The Unicorns were a peculiar band, and their brief reformation last summer was an appropriately batty affair: six shows, five of which were as support to their countryfolk Arcade Fire in New York and LA, with a single hometown headline date as part of the POP Montreal festival. While I think it’s safe to say that it would have been somewhat hubristic to book in a 200-date global arena tour off the back of nostalgia for their sole album, 2003’s beloved but not exactly blockbuster Who Will Cut Our Hair When We’re Gone?, playing the overwhelming majority of your comeback shows to another band’s fans seems odd, especially as the limited amount of press Nick Thorburn and Alden Penner gave did suggest they were doing it for the ‘right’ reasons (closure and reconciliation) rather than cash (though you have to imagine there was that too). Maybe European dates would have been a stretch, perhaps even Vancouver is a bit far, but would it have killed them to play a Toronto date? Or a standalone Montreal one? Thorburn later confirmed by Twitter that that was it for the band and there you go: in an age where reformations tend to go on for longer than the original incarnations, Unicorns undoubtedly bucked the trend.

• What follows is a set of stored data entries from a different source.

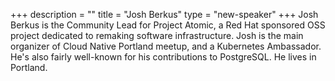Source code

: +++
description = ""
title = "Josh Berkus"
type = "new-speaker"
+++
Josh Berkus is the Community Lead for Project Atomic, a Red Hat sponsored OSS project dedicated to remaking software infrastructure. Josh is the main organizer of Cloud Native Portland meetup, and a Kubernetes Ambassador. He's also fairly well-known for his contributions to PostgreSQL. He lives in Portland.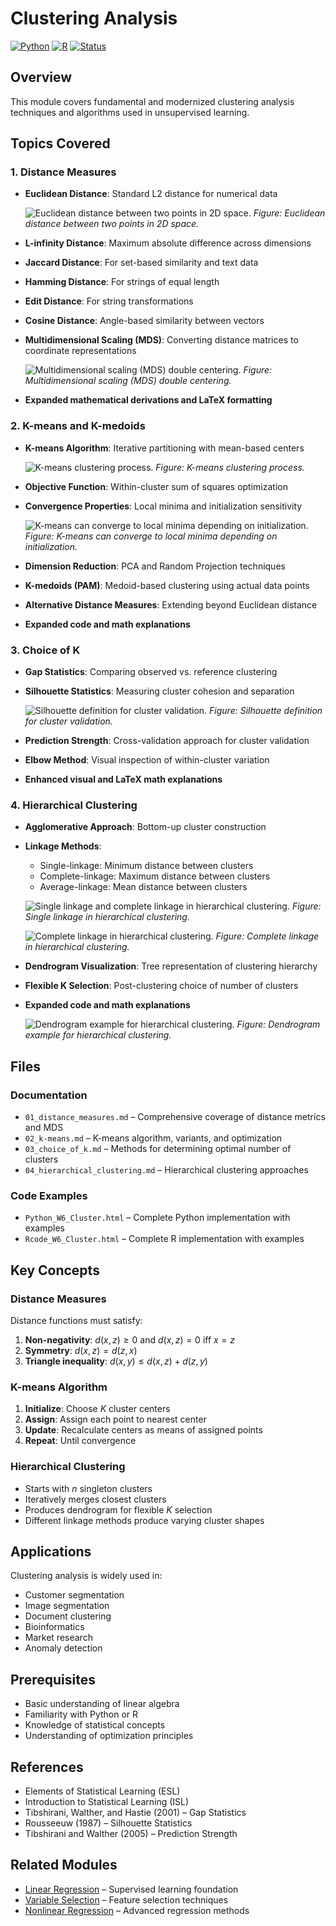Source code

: # Clustering Analysis

[![Python](https://img.shields.io/badge/Python-3.8+-blue.svg)](https://www.python.org/)
[![R](https://img.shields.io/badge/R-4.0+-green.svg)](https://www.r-project.org/)
[![Status](https://img.shields.io/badge/Status-Complete-brightgreen.svg)](https://github.com/darinz/Statistical-Learning)

## Overview

This module covers fundamental and modernized clustering analysis techniques and algorithms used in unsupervised learning.

## Topics Covered

### 1. Distance Measures
- **Euclidean Distance**: Standard L2 distance for numerical data

  ![Euclidean distance between two points in 2D space.](../_images/w6_euclidean_dist.png)
  *Figure: Euclidean distance between two points in 2D space.*

- **L-infinity Distance**: Maximum absolute difference across dimensions
- **Jaccard Distance**: For set-based similarity and text data
- **Hamming Distance**: For strings of equal length
- **Edit Distance**: For string transformations
- **Cosine Distance**: Angle-based similarity between vectors
- **Multidimensional Scaling (MDS)**: Converting distance matrices to coordinate representations

  ![Multidimensional scaling (MDS) double centering.](../_images/w6_mds_double_centering.png)
  *Figure: Multidimensional scaling (MDS) double centering.*

- **Expanded mathematical derivations and LaTeX formatting**

### 2. K-means and K-medoids
- **K-means Algorithm**: Iterative partitioning with mean-based centers

  ![K-means clustering process.](../_images/w6_kmeans.png)
  *Figure: K-means clustering process.*

- **Objective Function**: Within-cluster sum of squares optimization
- **Convergence Properties**: Local minima and initialization sensitivity

  ![K-means can converge to local minima depending on initialization.](../_images/w6_kmeans_local_minimal.png)
  *Figure: K-means can converge to local minima depending on initialization.*

- **Dimension Reduction**: PCA and Random Projection techniques
- **K-medoids (PAM)**: Medoid-based clustering using actual data points
- **Alternative Distance Measures**: Extending beyond Euclidean distance
- **Expanded code and math explanations**

### 3. Choice of K
- **Gap Statistics**: Comparing observed vs. reference clustering
- **Silhouette Statistics**: Measuring cluster cohesion and separation

  ![Silhouette definition for cluster validation.](../_images/w6_sil_def.png)
  *Figure: Silhouette definition for cluster validation.*

- **Prediction Strength**: Cross-validation approach for cluster validation
- **Elbow Method**: Visual inspection of within-cluster variation
- **Enhanced visual and LaTeX math explanations**

### 4. Hierarchical Clustering
- **Agglomerative Approach**: Bottom-up cluster construction
- **Linkage Methods**:
  - Single-linkage: Minimum distance between clusters
  - Complete-linkage: Maximum distance between clusters
  - Average-linkage: Mean distance between clusters

  ![Single linkage and complete linkage in hierarchical clustering.](../_images/w6_hist_single.png)
  *Figure: Single linkage in hierarchical clustering.*

  ![Complete linkage in hierarchical clustering.](../_images/w6_hist_complete.png)
  *Figure: Complete linkage in hierarchical clustering.*

- **Dendrogram Visualization**: Tree representation of clustering hierarchy
- **Flexible K Selection**: Post-clustering choice of number of clusters
- **Expanded code and math explanations**

  ![Dendrogram example for hierarchical clustering.](../_images/w6_kmeans.png)
  *Figure: Dendrogram example for hierarchical clustering.*

## Files

### Documentation
- `01_distance_measures.md` – Comprehensive coverage of distance metrics and MDS
- `02_k-means.md` – K-means algorithm, variants, and optimization
- `03_choice_of_k.md` – Methods for determining optimal number of clusters
- `04_hierarchical_clustering.md` – Hierarchical clustering approaches

### Code Examples
- `Python_W6_Cluster.html` – Complete Python implementation with examples
- `Rcode_W6_Cluster.html` – Complete R implementation with examples

## Key Concepts

### Distance Measures
Distance functions must satisfy:
1. **Non-negativity**: $`d(x,z) \geq 0`$ and $`d(x,z) = 0`$ iff $`x = z`$
2. **Symmetry**: $`d(x,z) = d(z,x)`$
3. **Triangle inequality**: $`d(x,y) \leq d(x,z) + d(z,y)`$

### K-means Algorithm
1. **Initialize**: Choose $`K`$ cluster centers
2. **Assign**: Assign each point to nearest center
3. **Update**: Recalculate centers as means of assigned points
4. **Repeat**: Until convergence

### Hierarchical Clustering
- Starts with $`n`$ singleton clusters
- Iteratively merges closest clusters
- Produces dendrogram for flexible $`K`$ selection
- Different linkage methods produce varying cluster shapes

## Applications

Clustering analysis is widely used in:
- Customer segmentation
- Image segmentation
- Document clustering
- Bioinformatics
- Market research
- Anomaly detection

## Prerequisites

- Basic understanding of linear algebra
- Familiarity with Python or R
- Knowledge of statistical concepts
- Understanding of optimization principles

## References

- Elements of Statistical Learning (ESL)
- Introduction to Statistical Learning (ISL)
- Tibshirani, Walther, and Hastie (2001) – Gap Statistics
- Rousseeuw (1987) – Silhouette Statistics
- Tibshirani and Walther (2005) – Prediction Strength

## Related Modules

- [Linear Regression](../02_linear_regression/) – Supervised learning foundation
- [Variable Selection](../03_variable_selection_regularization/) – Feature selection techniques
- [Nonlinear Regression](../05_nonlinear_regression/) – Advanced regression methods 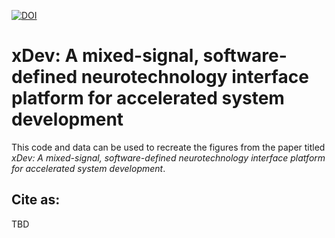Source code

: [![DOI](https://zenodo.org/badge/DOI/10.5281/zenodo.14931721.svg)](https://zenodo.org/badge/DOI/10.5281/zenodo.14931721.svg)

# xDev: A mixed-signal, software-defined neurotechnology interface platform for accelerated system development

This code and data can be used to recreate the figures from the paper titled _xDev: A mixed-signal, software-defined neurotechnology interface platform for accelerated system development_.

## Cite as:
TBD
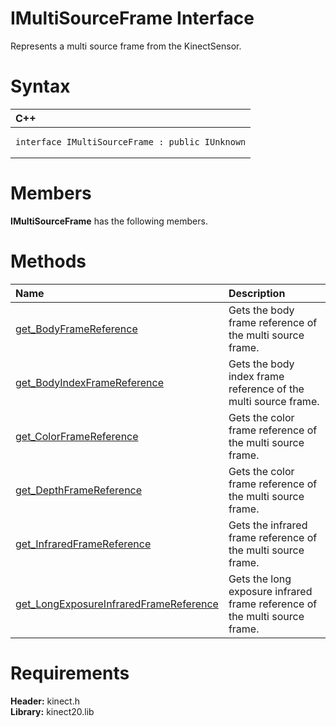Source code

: IMultiSourceFrame Interface  
===========================  

Represents a multi source frame from the KinectSensor. <span id="syntaxSection"></span>

Syntax  
======  

<table>
<colgroup>
<col width="100%" />
</colgroup>
<thead>
<tr class="header">
<th align="left">C++</th>
</tr>
</thead>
<tbody>
<tr class="odd">
<td align="left"><pre><code>interface IMultiSourceFrame : public IUnknown</code></pre></td>
</tr>
</tbody>
</table>

<span id="classMembersSection"></span>

Members  
=======  

**IMultiSourceFrame** has the following members.  

<span id="publicmethodsSection"></span>

Methods  
=======  

<table>
<colgroup>
<col width="30%" />
<col width="60%" />
</colgroup>
<thead>
<tr class="header">
<th align="left">Name</th>
<th align="left">Description</th>
</tr>
</thead>
<tbody>
<tr class="odd">
<td align="left"><a href="IMultiSourceFrame/Methods/get_BodyFrameReference.md">get_BodyFrameReference</a></td>
<td align="left">Gets the body frame reference of the multi source frame.</td>
</tr>
<tr class="even">
<td align="left"><a href="IMultiSourceFrame/Methods/get.md">get_BodyIndexFrameReference</a></td>
<td align="left">Gets the body index frame reference of the multi source frame.</td>
</tr>
<tr class="odd">
<td align="left"><a href="IMultiSourceFrame/Methods/get_ColorFrameReference.md">get_ColorFrameReference</a></td>
<td align="left">Gets the color frame reference of the multi source frame.</td>
</tr>
<tr class="even">
<td align="left"><a href="IMultiSourceFrame/Methods/get_DepthFrameReference.md">get_DepthFrameReference</a></td>
<td align="left">Gets the color frame reference of the multi source frame.</td>
</tr>
<tr class="odd">
<td align="left"><a href="IMultiSourceFrame/Methods/get_InfraredFrameReference.md">get_InfraredFrameReference</a></td>
<td align="left">Gets the infrared frame reference of the multi source frame.</td>
</tr>
<tr class="even">
<td align="left"><a href="IMultiSourceFrame/Methods/get.md">get_LongExposureInfraredFrameReference</a></td>
<td align="left">Gets the long exposure infrared frame reference of the multi source frame.</td>
</tr>
</tbody>
</table>

<span id="requirements"></span>

Requirements  
============  

**Header:** kinect.h  
**Library:** kinect20.lib  



<!--Please do not edit the data in the comment block below.-->
<!--
TOCTitle : IMultiSourceFrame Interface
RLTitle : IMultiSourceFrame Interface
KeywordK : IMultiSourceFrame interface, about
HelpPriority : 2
TopicType : apiref
KeywordF : IMultiSourceFrame
KeywordF : Microsoft.Kinect.kinect.IMultiSourceFrame
KeywordA : T:Microsoft.Kinect.kinect.IMultiSourceFrame
AssetID : T:Microsoft.Kinect.kinect.IMultiSourceFrame
Locale : en-us
CommunityContent : 1
APIType : Managed
APILocation : 
APIName : Microsoft.Kinect.kinect.IMultiSourceFrame
TargetOS : Windows
TopicType : kbSyntax
DevLang : C++
DocSet : K4Wv2
ProjType : K4Wv2Proj
Technology : Kinect for Windows
Product : Kinect for Windows SDK v2
productversion : 20
-->
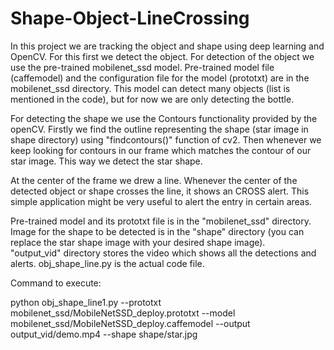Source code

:# Shape-Object-LineCrossing
In this project we are tracking the object and shape using deep learning and OpenCV. For this first we detect the object. For detection of the object we use the pre-trained mobilenet_ssd model. Pre-trained model file (caffemodel) and the configuration file for the model (prototxt) are in the mobilenet_ssd directory. This model can detect many objects (list is mentioned in the code), but for now we are only detecting the bottle. 

For detecting the shape we use the Contours functionality provided by the openCV. Firstly we find the outline representing the shape (star image in shape directory) using "findcontours()" function of cv2. Then whenever we keep looking for contours in our frame which matches the contour of our star image. This way we detect the star shape. 

At the center of the frame we drew a line. Whenever the center of the detected object or shape crosses the line, it shows an CROSS alert. This simple application might be very useful to alert the entry in certain areas.

Pre-trained model and its prototxt file is in the "mobilenet_ssd" directory. 
Image for the shape to be detected is in the "shape" directory (you can replace the star shape image with your desired shape image).  
"output_vid" directory stores the video which shows all the detections and alerts.
obj_shape_line.py is the actual code file.


Command to execute:

python obj_shape_line1.py --prototxt mobilenet_ssd/MobileNetSSD_deploy.prototxt --model mobilenet_ssd/MobileNetSSD_deploy.caffemodel --output output_vid/demo.mp4 --shape shape/star.jpg 

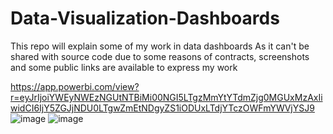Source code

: # Data-Visualization-Dashboards
This repo will explain some of my work in data dashboards
As it can't be shared with source code due to some reasons of contracts, screenshots and some public links are available to express my work


https://app.powerbi.com/view?r=eyJrIjoiYWEyNWEzNGUtNTBiMi00NGI5LTgzMmYtYTdmZjg0MGUxMzAxIiwidCI6IjY5ZGJjNDU0LTgwZmEtNDgyZS1iODUxLTdjYTczOWFmYWVjYSJ9
![image](https://github.com/Shaheer66/Data-Visualization-Dashboards/assets/97315617/23cf0c3b-c990-430a-b384-f53bea791c3e)
![image](https://github.com/Shaheer66/Data-Visualization-Dashboards/assets/97315617/e0c1a809-f0a3-439b-aa67-81ddb9ed67a5)
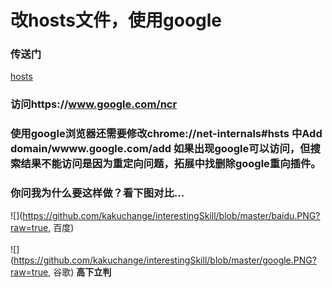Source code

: # 改hosts文件，使用google
### 传送门 
[hosts](https://github.com/racaljk/hosts)
### 访问https://www.google.com/ncr

### 使用google浏览器还需要修改chrome://net-internals#hsts  中Add domain/wwww.google.com/add 如果出现google可以访问，但搜索结果不能访问是因为重定向问题，拓展中找删除google重向插件。

### 你问我为什么要这样做？看下图对比...
![](https://github.com/kakuchange/interestingSkill/blob/master/baidu.PNG?raw=true, 百度)  
</br>
![](https://github.com/kakuchange/interestingSkill/blob/master/google.PNG?raw=true, 谷歌)
**高下立判**

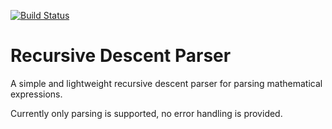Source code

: [![Build Status](https://travis-ci.org/lumbytyci/math-expr-recursive-descent-parser.svg?branch=master)](https://travis-ci.org/lumbytyci/math-expr-recursive-descent-parser)

# Recursive Descent Parser 
A simple and lightweight recursive descent parser for parsing mathematical expressions.

Currently only parsing is supported, no error handling is provided.

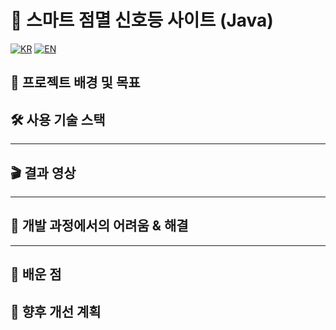 # 🚦 스마트 점멸 신호등 사이트 (Java)

[![KR](https://img.shields.io/badge/README-한국어-blue)](./README.pyeonchelin.ko.md)
[![EN](https://img.shields.io/badge/README-English-red)](./README.pyeonchelin.md)

## 📖 프로젝트 배경 및 목표

## 🛠 사용 기술 스택

---

## 🎬 결과 영상

---

## 🧭 개발 과정에서의 어려움 & 해결

---

## 📝 배운 점

## 🚀 향후 개선 계획
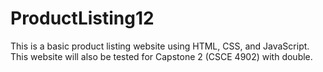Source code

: # ProductListing12
This is a basic product listing website using HTML, CSS, and JavaScript. This website will also be tested for Capstone 2 (CSCE 4902) with double.

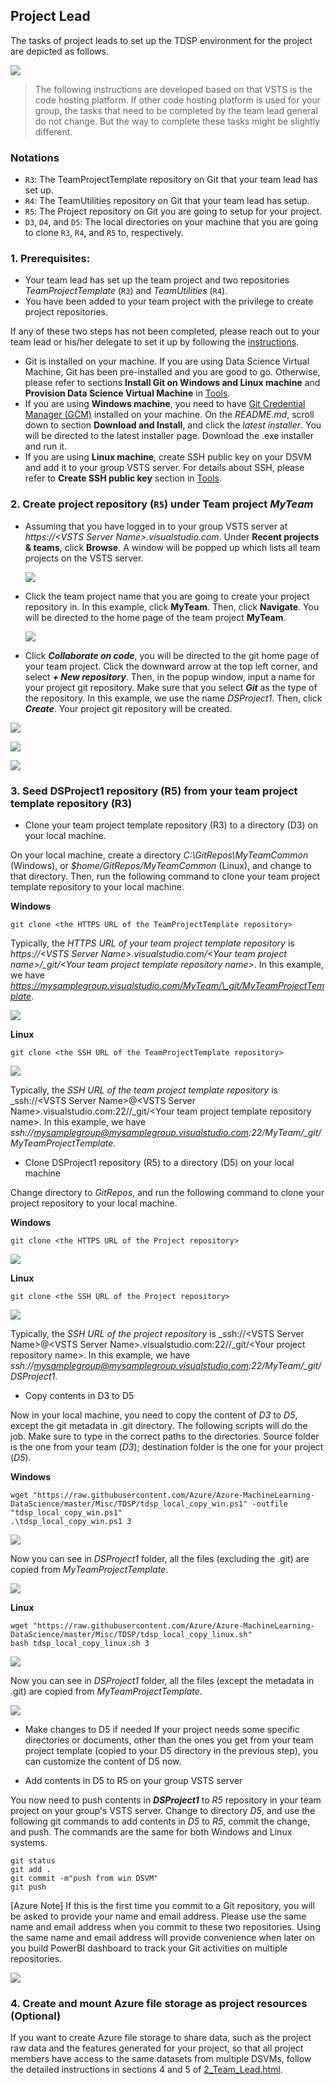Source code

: ## Project Lead ##

The tasks of project leads to set up the TDSP environment for the project are depicted as follows. 

![](media/TDSP-Creating-Projects.PNG)

>The following instructions are developed based on that VSTS is the code hosting platform. If other code hosting platform is used for your group, the tasks that need to be completed by the team lead general do not change. But the way to complete these tasks might be slightly different. 

### Notations

-	`R3`: The TeamProjectTemplate repository on Git that your team lead has set up.
-	`R4`: The TeamUtilities repository on Git that your team lead has setup.
-	`R5`: The Project repository on Git you are going to setup for your project.
-	`D3`, `D4`, and `D5`: The local directories on your machine that you are going to clone `R3`, `R4`, and `R5` to, respectively.

### 1. Prerequisites: ###

- Your team lead has set up the team project and two repositories _TeamProjectTemplate_ (`R3`) and _TeamUtilities_ (`R4`).
- You have been added to your team project with the privilege to create project repositories.

If any of these two steps has not been completed, please reach out to your team lead or his/her delegate to set it up by following the [instructions](./2_Team_Lead.html).

- Git is installed on your machine. If you are using Data Science Virtual Machine, Git has been pre-installed and you are good to go. Otherwise, please refer to sections **Install Git on Windows and Linux machine** and **Provision Data Science Virtual Machine** in [Tools](./5_Resources.html).  
- If you are using **Windows machine**, you need to have [Git Credential Manager (GCM)](https://github.com/Microsoft/Git-Credential-Manager-for-Windows) installed on your machine. On the _README.md_, scroll down to section **Download and Install**, and click the _latest installer_. You will be directed to the latest installer page. Download the .exe installer and run it. 
- If you are using **Linux machine**, create SSH public key on your DSVM and add it to your group VSTS server. For details about SSH, please refer to **Create SSH public key** section in [Tools](./6_Tools.html).

### 2. Create project repository (`R5`) under Team project _MyTeam_ ###

- Assuming that you have logged in to your group VSTS server at _https://<VSTS Server Name\>.visualstudio.com_. Under **Recent projects & teams**, click **Browse**. A window will be popped up which lists all team projects on the VSTS server. 

	![](media/create-project-repo-1.PNG)

- Click the team project name that you are going to create your project repository in. In this example, click **MyTeam**. Then, click **Navigate**. You will be directed to the home page of the team project **MyTeam**.

	![](media/create-project-repo-2.PNG)

- Click _**Collaborate on code**_, you will be directed to the git home page of your team project. Click the downward arrow at the top left corner, and select _**+ New repository**_. Then, in the popup window, input a name for your project git repository. Make sure that you select _**Git**_ as the type of the repository. In this example, we use the name _DSProject1_. Then, click _**Create**_. Your project git repository will be created. 

![](media/create-project-repo-3.PNG)

![](media/create-project-repo-4.PNG)

![](media/create-project-repo-5.PNG)

### 3. Seed DSProject1 repository (R5) from your team project template repository (R3) ###

- Clone your team project template repository (R3) to a directory (D3) on your local machine.

On your local machine, create a directory _C:\GitRepos\MyTeamCommon_ (Windows), or _$home/GitRepos/MyTeamCommon_ (Linux), and change to that directory. Then, run the following command to clone your team project template repository to your local machine. 

**Windows**
			
	git clone <the HTTPS URL of the TeamProjectTemplate repository>
	
Typically, the _HTTPS URL of your team project template repository_ is _https://<VSTS Server Name\>.visualstudio.com/<Your team project name\>/\_git/<Your team project template repository name\>_. In this example, we have _https://mysamplegroup.visualstudio.com/MyTeam/\_git/MyTeamProjectTemplate_. 

![](media/clone-team-project-template.PNG)
			
**Linux**

	git clone <the SSH URL of the TeamProjectTemplate repository>
		
![](media/clone-team-project-template-linux.PNG)

Typically, the _SSH URL of the team project template repository_ is _ssh://<VSTS Server Name\>@<VSTS Server Name\>.visualstudio.com:22/<Your Team Project Name>/\_git/<Your team project template repository name\>. In this example, we have _ssh://mysamplegroup@mysamplegroup.visualstudio.com:22/MyTeam/\_git/MyTeamProjectTemplate_. 

- Clone DSProject1 repository (R5) to a directory (D5) on your local machine

Change directory to _GitRepos_, and run the following command to clone your project repository to your local machine. 

**Windows**
			
	git clone <the HTTPS URL of the Project repository>

![](media/clone-project-repository.PNG)

**Linux**

	git clone <the SSH URL of the Project repository>

![](media/clone-project-repository-linux.PNG)

Typically, the _SSH URL of the project repository_ is _ssh://<VSTS Server Name\>@<VSTS Server Name\>.visualstudio.com:22/<Your Team Project Name>/\_git/<Your project repository name\>. In this example, we have _ssh://mysamplegroup@mysamplegroup.visualstudio.com:22/MyTeam/\_git/DSProject1_.

- Copy contents in D3 to D5 

Now in your local machine, you need to copy the content of _D3_ to _D5_, except the git metadata in .git directory. The following scripts will do the job. Make sure to type in the correct paths to the directories. Source folder is the one from your team (_D3_); destination folder is the one for your project (_D5_).	

**Windows**
	
	wget "https://raw.githubusercontent.com/Azure/Azure-MachineLearning-DataScience/master/Misc/TDSP/tdsp_local_copy_win.ps1" -outfile "tdsp_local_copy_win.ps1"
	.\tdsp_local_copy_win.ps1 3
	
![](media/local-copy-project-lead-new.PNG)

Now you can see in _DSProject1_ folder, all the files (excluding the .git) are copied from _MyTeamProjectTemplate_.

![](media/teamprojectTemplate_copied_to_local.PNG)

**Linux**
			
	wget "https://raw.githubusercontent.com/Azure/Azure-MachineLearning-DataScience/master/Misc/TDSP/tdsp_local_copy_linux.sh"
	bash tdsp_local_copy_linux.sh 3
		
![](media/local_copy_project_lead_linux_new.PNG)

Now you can see in _DSProject1_ folder, all the files (except the metadata in .git) are copied from _MyTeamProjectTemplate_.

![](media/teamprojectTemplate_copied_to_local_linux_new.PNG)

- Make changes to D5 if needed
If your project needs some specific directories or documents, other than the ones you get from your team project template (copied to your D5 directory in the previous step), you can customize the content of D5 now. 

- Add contents in D5 to R5 on your group VSTS server

You now need to push contents in **_DSProject1_** to _R5_ repository in your team project on your group's VSTS server. Change to directory _D5_, and use the following git commands to add contents in _D5_ to _R5_, commit the change, and push. The commands are the same for both Windows and Linux systems. 
	
	git status
	git add .
	git commit -m"push from win DSVM"
	git push
		
[Azure Note] If this is the first time you commit to a Git repository, you will be asked to provide your name and email address. Please use the same name and email address when you commit to these two repositories. Using the same name and email address will provide convenience when later on you build PowerBI dashboard to track your Git activities on multiple repositories.

![](media/git_config_name.PNG)

### 4. Create and mount Azure file storage as project resources (Optional) ###

If you want to create Azure file storage to share data, such as the project raw data and the features generated for your project, so that all project members have access to the same datasets from multiple DSVMs, follow the detailed instructions in sections 4 and 5 of [2\_Team\_Lead.html](./2_Team_Lead.html).
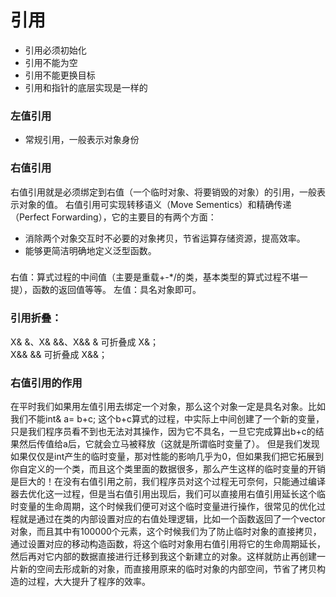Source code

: # 引用

- 引用必须初始化
- 引用不能为空
- 引用不能更换目标
- 引用和指针的底层实现是一样的
  
### 左值引用
- 常规引用，一般表示对象身份

### 右值引用
右值引用就是必须绑定到右值（一个临时对象、将要销毁的对象）的引用，一般表示对象的值。
右值引用可实现转移语义（Move Sementics）和精确传递（Perfect Forwarding），它的主要目的有两个方面：
- 消除两个对象交互时不必要的对象拷贝，节省运算存储资源，提高效率。
- 能够更简洁明确地定义泛型函数。

### 
右值：算式过程的中间值（主要是重载+-*/的类，基本类型的算式过程不堪一提），函数的返回值等等。
左值：具名对象即可。


### 引用折叠：
X& &、X& &&、X&& & 可折叠成 X&；  
X&& && 可折叠成 X&&；

### 右值引用的作用
在平时我们如果用左值引用去绑定一个对象，那么这个对象一定是具名对象。比如我们不能int& a= b+c; 这个b+c算式的过程，中实际上中间创建了一个新的变量，只是我们程序员看不到也无法对其操作，因为它不具名，一旦它完成算出b+c的结果然后传值给a后，它就会立马被释放（这就是所谓临时变量了）。 但是我们发现如果仅仅是int产生的临时变量，那对性能的影响几乎为0，但如果我们把它拓展到你自定义的一个类，而且这个类里面的数据很多，那么产生这样的临时变量的开销是巨大的！在没有右值引用之前，我们程序员对这个过程无可奈何，只能通过编译器去优化这一过程，但是当右值引用出现后，我们可以直接用右值引用延长这个临时变量的生命周期，这个时候我们便可对这个临时变量进行操作，很常见的优化过程就是通过在类的内部设置对应的右值处理逻辑，比如一个函数返回了一个vector对象，而且其中有100000个元素，这个时候我们为了防止临时对象的直接拷贝，通过设置对应的移动构造函数，将这个临时对象用右值引用将它的生命周期延长，然后再对它内部的数据直接进行迁移到我这个新建立的对象。这样就防止再创建一片新的空间去形成新的对象，而直接用原来的临时对象的内部空间，节省了拷贝构造的过程，大大提升了程序的效率。

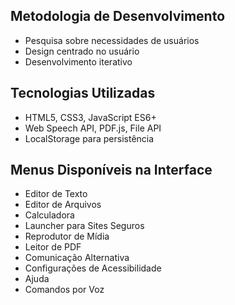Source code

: ## Metodologia de Desenvolvimento
- Pesquisa sobre necessidades de usuários
- Design centrado no usuário
- Desenvolvimento iterativo

## Tecnologias Utilizadas
- HTML5, CSS3, JavaScript ES6+
- Web Speech API, PDF.js, File API
- LocalStorage para persistência

## Menus Disponíveis na Interface
- Editor de Texto
- Editor de Arquivos
- Calculadora
- Launcher para Sites Seguros
- Reprodutor de Mídia
- Leitor de PDF
- Comunicação Alternativa
- Configurações de Acessibilidade
- Ajuda
- Comandos por Voz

In an interview with Billboard prior to the tour, the duo had nominally left further Unicorns activity a possibility, so what changed? Is it really possible that Penner and Thorburn managed to rekindle their mutual enmity over six shows that by all accounts went pretty well? It’s a possibility, but I wonder if it’s not more likely that after a decade doing other stuff, the duo simply realised that they were no longer that musically compatible, that there was no likelihood of them making any meaningful sequel to the berserk lo-fi pop of Who Will Cut Our Hair.
Thorburn has long been the sole power behind the mercurial Islands, a band whose output has risen and fallen in quality as its leader has chopped and changed members. And Penner… Penner has done all sorts of stuff, notably forming the short-lived band Clues, who released an album on Constellation six years ago, toured Europe, and promptly disappeared. I can’t pretend to have been remotely on top of his manifold other projects (he appears to have released about a billion EPs, many unavailable here), but Canada in Space can be legitimately described as a fresh start by dint of receiving an international release on a well-known label (City Slang), and, to put it bluntly, because his impending European tour is sure to get a heap of press by virtue of having noted Canadian actor Michael Cera on bass.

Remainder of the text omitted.